No prosecution under this bill has yet happened; it is not yet law. What has already happened is Lloyds Bank blocking the Canary’s account over the same weekend the bill finished its passage, cutting the outlet off from its own funds and its ability to pay its staff. Lloyds gave no reason, and there is no evidence tying the two events directly. But Hall himself had already warned, in the context of this bill, that designation “may unnerve trustees and banks,” producing exactly this kind of frozen account for humanitarian organisations. The Canary case does not prove the bill caused it. It proves the mechanism Hall warned about, a bank deciding a political publisher is safer left unbanked than defended, is not hypothetical. It is already operating on outlets the state has not even designated yet. Jeremy Corbyn, responding to the Canary’s debanking, called it “a very dangerous road.”

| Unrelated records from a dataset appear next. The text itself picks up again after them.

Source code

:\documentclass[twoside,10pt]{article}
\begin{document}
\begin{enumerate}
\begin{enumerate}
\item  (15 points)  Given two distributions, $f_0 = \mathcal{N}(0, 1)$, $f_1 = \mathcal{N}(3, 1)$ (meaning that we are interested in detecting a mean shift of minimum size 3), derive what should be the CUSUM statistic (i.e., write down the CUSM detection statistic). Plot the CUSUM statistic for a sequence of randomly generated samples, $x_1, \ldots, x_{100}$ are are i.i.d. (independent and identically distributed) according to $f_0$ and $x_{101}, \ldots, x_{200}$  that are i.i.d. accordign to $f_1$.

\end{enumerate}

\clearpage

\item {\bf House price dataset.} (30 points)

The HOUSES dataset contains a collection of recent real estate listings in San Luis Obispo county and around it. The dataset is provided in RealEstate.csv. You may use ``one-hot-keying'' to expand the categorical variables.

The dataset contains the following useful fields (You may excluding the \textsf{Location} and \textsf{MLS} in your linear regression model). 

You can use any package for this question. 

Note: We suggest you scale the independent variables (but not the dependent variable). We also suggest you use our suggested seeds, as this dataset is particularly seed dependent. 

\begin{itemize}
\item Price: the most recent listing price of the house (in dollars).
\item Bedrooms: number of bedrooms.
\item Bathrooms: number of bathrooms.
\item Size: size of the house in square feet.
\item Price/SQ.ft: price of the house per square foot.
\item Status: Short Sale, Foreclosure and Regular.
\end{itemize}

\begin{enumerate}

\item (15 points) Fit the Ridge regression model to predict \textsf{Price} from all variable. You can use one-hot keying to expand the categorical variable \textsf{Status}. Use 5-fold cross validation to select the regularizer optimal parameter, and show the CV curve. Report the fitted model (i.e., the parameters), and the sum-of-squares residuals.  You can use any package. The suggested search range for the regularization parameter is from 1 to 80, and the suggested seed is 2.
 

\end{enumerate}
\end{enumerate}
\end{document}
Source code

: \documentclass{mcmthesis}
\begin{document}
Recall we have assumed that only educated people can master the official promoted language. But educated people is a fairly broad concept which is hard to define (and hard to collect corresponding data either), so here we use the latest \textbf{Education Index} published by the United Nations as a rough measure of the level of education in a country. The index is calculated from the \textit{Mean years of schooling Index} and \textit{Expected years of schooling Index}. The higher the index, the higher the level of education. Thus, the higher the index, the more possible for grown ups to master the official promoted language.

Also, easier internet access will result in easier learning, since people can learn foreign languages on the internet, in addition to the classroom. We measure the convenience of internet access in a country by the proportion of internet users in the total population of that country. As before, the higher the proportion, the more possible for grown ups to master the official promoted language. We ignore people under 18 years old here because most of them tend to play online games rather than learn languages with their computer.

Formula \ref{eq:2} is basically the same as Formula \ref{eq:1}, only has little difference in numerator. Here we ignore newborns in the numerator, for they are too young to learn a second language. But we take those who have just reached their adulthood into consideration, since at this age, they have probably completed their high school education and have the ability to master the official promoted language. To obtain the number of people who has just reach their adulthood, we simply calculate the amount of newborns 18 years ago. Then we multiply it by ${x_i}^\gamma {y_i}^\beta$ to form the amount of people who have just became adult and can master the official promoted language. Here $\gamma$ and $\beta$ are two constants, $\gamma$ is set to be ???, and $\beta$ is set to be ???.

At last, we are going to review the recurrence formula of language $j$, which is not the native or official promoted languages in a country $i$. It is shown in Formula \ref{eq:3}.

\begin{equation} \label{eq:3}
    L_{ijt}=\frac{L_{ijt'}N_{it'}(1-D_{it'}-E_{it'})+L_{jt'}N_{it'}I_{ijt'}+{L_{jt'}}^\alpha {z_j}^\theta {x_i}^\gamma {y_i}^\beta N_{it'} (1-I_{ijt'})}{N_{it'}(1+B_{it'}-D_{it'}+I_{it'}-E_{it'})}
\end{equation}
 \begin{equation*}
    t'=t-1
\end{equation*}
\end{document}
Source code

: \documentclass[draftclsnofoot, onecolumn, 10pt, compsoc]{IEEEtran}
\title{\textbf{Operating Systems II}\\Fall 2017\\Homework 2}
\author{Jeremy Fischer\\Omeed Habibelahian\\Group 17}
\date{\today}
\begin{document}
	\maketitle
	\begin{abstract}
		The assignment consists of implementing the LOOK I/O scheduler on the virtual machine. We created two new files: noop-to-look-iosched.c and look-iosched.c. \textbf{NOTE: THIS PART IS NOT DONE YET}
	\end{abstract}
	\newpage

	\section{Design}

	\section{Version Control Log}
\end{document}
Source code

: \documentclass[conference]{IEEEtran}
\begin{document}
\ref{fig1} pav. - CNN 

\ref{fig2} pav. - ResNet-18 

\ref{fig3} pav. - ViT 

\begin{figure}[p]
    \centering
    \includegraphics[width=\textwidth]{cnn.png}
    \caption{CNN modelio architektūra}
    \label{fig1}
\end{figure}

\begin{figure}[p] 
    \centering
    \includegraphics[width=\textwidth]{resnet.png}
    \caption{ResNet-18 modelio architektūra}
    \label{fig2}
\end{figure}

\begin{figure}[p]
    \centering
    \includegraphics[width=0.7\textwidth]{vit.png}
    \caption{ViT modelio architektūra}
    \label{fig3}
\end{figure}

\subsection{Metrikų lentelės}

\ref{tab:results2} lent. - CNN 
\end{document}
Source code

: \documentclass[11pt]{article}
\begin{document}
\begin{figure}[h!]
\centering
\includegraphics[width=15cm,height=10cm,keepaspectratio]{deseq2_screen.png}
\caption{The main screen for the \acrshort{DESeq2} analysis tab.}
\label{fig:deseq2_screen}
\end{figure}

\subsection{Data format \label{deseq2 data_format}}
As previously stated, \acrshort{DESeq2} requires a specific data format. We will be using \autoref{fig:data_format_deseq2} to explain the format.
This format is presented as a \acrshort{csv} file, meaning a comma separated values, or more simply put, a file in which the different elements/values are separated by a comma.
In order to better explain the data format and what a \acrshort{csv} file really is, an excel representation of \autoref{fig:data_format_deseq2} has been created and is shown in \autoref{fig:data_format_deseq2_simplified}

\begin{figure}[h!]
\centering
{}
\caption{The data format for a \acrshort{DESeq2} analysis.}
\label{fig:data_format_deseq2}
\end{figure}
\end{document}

The precedent already in the dock

None of this is happening in a vacuum. Palestine Action was proscribed as a terrorist organisation on 5 July 2025, the first non-violent direct-action group ever branded that way, after activists spray-painted military aircraft at RAF Brize Norton. The High Court found that proscription unlawful in February 2026. The Court of Appeal reversed that finding on 15 June and upheld the ban. In the months between proscription and the end of April, at least 3,070 people were arrested for showing support for the group, 523 of them in a single demonstration in April. Huda Ammori, the group’s co-founder, called the Filton sentencing “the first case, and therefore the test case, for trying to convict activists as terrorists, using a manipulated court process.” Kerry Moscogiuri, chief executive of Amnesty International UK, put it plainly: “Criminal damage has never been treated as terrorism within the UK justice system before, and it is completely disproportionate to do so because the offence occurred at a protest.”

This is the pattern the new bill formalises and extends. A protest movement gets proscribed. Its supporters get prosecuted as terrorists for acts that were, until recently, tried as criminal damage. A bank starts treating association with the wrong cause as a reason to withhold money. And now a statute arrives that lets a single minister decide which bodies are dangerous to know, with a 14-year sentence for anyone who gets the answer wrong after the fact.

What the government is not saying

Corbyn called the bill, while it was still moving through the Commons, “an alarming expansion of state power, and an escalation of the government’s chilling assault on the right to protest,” adding that it was “deliberately vague and open-ended.” The government’s own answer is that this bill targets hostile states, not dissent, and that existing protections cover journalists and campaigners in practice. That answer collapses on its own reviewers’ testimony: the man Parliament itself appointed to scrutinise this legislation asked for the journalist defence to be written into the statute, and the government said no. A protection that exists only in a policy paper is a protection a minister can retract without a vote.

Starmer will not be in office to answer for how this law is used. Mahmood will be. Four people are already in prison for less.